──────── EXERCISE DATA ────────

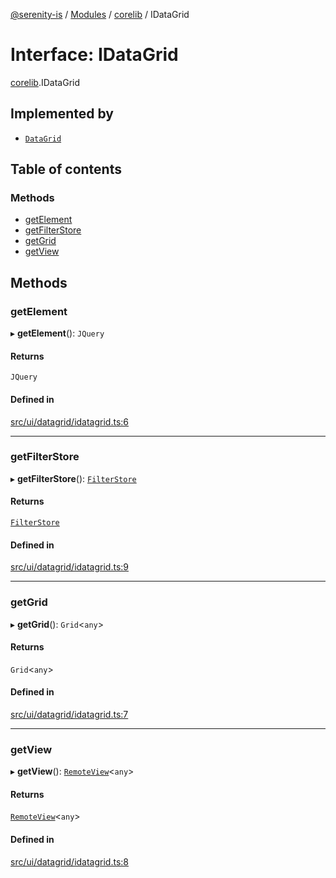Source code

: [@serenity-is](../README.md) / [Modules](../modules.md) / [corelib](../modules/corelib.md) / IDataGrid

# Interface: IDataGrid

[corelib](../modules/corelib.md).IDataGrid

## Implemented by

- [`DataGrid`](../classes/corelib.DataGrid.md)

## Table of contents

### Methods

- [getElement](corelib.IDataGrid.md#getelement)
- [getFilterStore](corelib.IDataGrid.md#getfilterstore)
- [getGrid](corelib.IDataGrid.md#getgrid)
- [getView](corelib.IDataGrid.md#getview)

## Methods

### getElement

▸ **getElement**(): `JQuery`

#### Returns

`JQuery`

#### Defined in

[src/ui/datagrid/idatagrid.ts:6](https://github.com/serenity-is/serenity/blob/master/packages/corelib/src/ui/datagrid/idatagrid.ts#L6)

___

### getFilterStore

▸ **getFilterStore**(): [`FilterStore`](../classes/corelib.FilterStore.md)

#### Returns

[`FilterStore`](../classes/corelib.FilterStore.md)

#### Defined in

[src/ui/datagrid/idatagrid.ts:9](https://github.com/serenity-is/serenity/blob/master/packages/corelib/src/ui/datagrid/idatagrid.ts#L9)

___

### getGrid

▸ **getGrid**(): `Grid`<`any`\>

#### Returns

`Grid`<`any`\>

#### Defined in

[src/ui/datagrid/idatagrid.ts:7](https://github.com/serenity-is/serenity/blob/master/packages/corelib/src/ui/datagrid/idatagrid.ts#L7)

___

### getView

▸ **getView**(): [`RemoteView`](../classes/slick.RemoteView.md)<`any`\>

#### Returns

[`RemoteView`](../classes/slick.RemoteView.md)<`any`\>

#### Defined in

[src/ui/datagrid/idatagrid.ts:8](https://github.com/serenity-is/serenity/blob/master/packages/corelib/src/ui/datagrid/idatagrid.ts#L8)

────────

### WORK REQUIRED
After removing the pictures, transcribe the listing above exactly.

### REPLY TO THE EXERCISE
Source code

: [@serenity-is](../README.md) / [Modules](../modules.md) / [corelib](../modules/corelib.md) / IDataGrid

# Interface: IDataGrid

[corelib](../modules/corelib.md).IDataGrid

## Implemented by

- [`DataGrid`](../classes/corelib.DataGrid.md)

## Table of contents

### Methods

- [getElement](corelib.IDataGrid.md#getelement)
- [getFilterStore](corelib.IDataGrid.md#getfilterstore)
- [getGrid](corelib.IDataGrid.md#getgrid)
- [getView](corelib.IDataGrid.md#getview)

## Methods

### getElement

▸ **getElement**(): `JQuery`

#### Returns

`JQuery`

#### Defined in

[src/ui/datagrid/idatagrid.ts:6](https://github.com/serenity-is/serenity/blob/master/packages/corelib/src/ui/datagrid/idatagrid.ts#L6)

___

### getFilterStore

▸ **getFilterStore**(): [`FilterStore`](../classes/corelib.FilterStore.md)

#### Returns

[`FilterStore`](../classes/corelib.FilterStore.md)

#### Defined in

[src/ui/datagrid/idatagrid.ts:9](https://github.com/serenity-is/serenity/blob/master/packages/corelib/src/ui/datagrid/idatagrid.ts#L9)

___

### getGrid

▸ **getGrid**(): `Grid`<`any`\>

#### Returns

`Grid`<`any`\>

#### Defined in

[src/ui/datagrid/idatagrid.ts:7](https://github.com/serenity-is/serenity/blob/master/packages/corelib/src/ui/datagrid/idatagrid.ts#L7)

___

### getView

▸ **getView**(): [`RemoteView`](../classes/slick.RemoteView.md)<`any`\>

#### Returns

[`RemoteView`](../classes/slick.RemoteView.md)<`any`\>

#### Defined in

[src/ui/datagrid/idatagrid.ts:8](https://github.com/serenity-is/serenity/blob/master/packages/corelib/src/ui/datagrid/idatagrid.ts#L8)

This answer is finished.